Одному как согреться? - страница 2

Шрифт
Интервал


– А знаешь ли ты, что, осуждая человека, мы тем самым берём его грех на себя?

– Да ну?

– В общем, избавляем его от необходимости искупления. Так что бог его вряд ли накажет.


Два голоса, оба медовые, один тёмный, гречишный, другой ближе к цветочному, неспешные, густые, тягучие, сначала незаметно втянули в дрёму, наполненную жужжанием пчёл детского дачного полудня, потом невнятным смыслом последних фраз, вызвавшим смутную тревогу, выдернули в реальность.
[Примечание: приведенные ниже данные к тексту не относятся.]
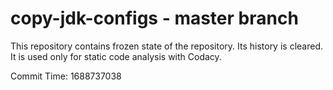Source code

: # copy-jdk-configs - master branch

This repository contains frozen state of the repository.
Its history is cleared. It is used only for static code
analysis with Codacy.

Commit Time: 1688737038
Медленно, опасаясь всколыхнуть начавшуюся было утихать боль в висках, Иван приоткрыл глаза. Как сквозь слюду, едва различил за соседним столиком кафе два полупрофильных силуэта. Женщины.

Очередная волна муторной тоски изготовилась обрушиться с новой силой. Надо было защищаться. Сознание вяло предложило малоубедительный аргумент: мол, так получилось, ну выпил лишнего, столько лет не виделись, к тому же друг старался, рискуя семейным покоем, пригласил к себе в дом женщину, кажется, свою сослуживицу со странным именем Изумруд. Или Зумруд?

Она возникла во второй похмельный полдень вместе с головной болью, заполнив всё пространство квартиры резким визгливым голосом и терпкой похотью.

Потом в Андрюхином кабинете прямо на скользком кожаном диване, на шатком письменном столе, на голом холодном паркете и ещё он и не помнит на чём с несвойственной восточным женщинам порочностью творила с ним нечто невообразимое. Наконец, уже окончательно протрезвевший, по-джентельменски переждав серию её притворных оргазмов, он решительно высвободился из тяжёлых влажных объятий и сбежал.

Долго бродил среди слепых, похожих на огромные корабли домов Васильевского острова. После полуночи вернулся с бутылкой виски. И с цветами. Всё-таки дама.

Но чуткий к настроению друга Андрей, к великому облегчению Ивана, уже выпроводил потускневший изумруд, сославшись на скорое возвращение жены. Что неожиданно оказалось правдой: видимо, почуяв чужую самку на своей территории, ни свет ни заря примчалась с дачи Татьяна – Андреев ангел-хранитель и жена в одном очень симпатичном лице.

Цветы пришлись как нельзя кстати. Татьяна приняла их с царственной снисходительностью, не выразив ни грамма недовольства по поводу обилия пустых бутылок из-под спиртного и следов помады на фужерах.

Иван попытался ретироваться к себе на Петроградскую, где в потемневших от пыли углах родительской квартиры серебром переливались паучьи кружева, где его уже много-много лет никто не ждал и куда ему ой как не хотелось ехать.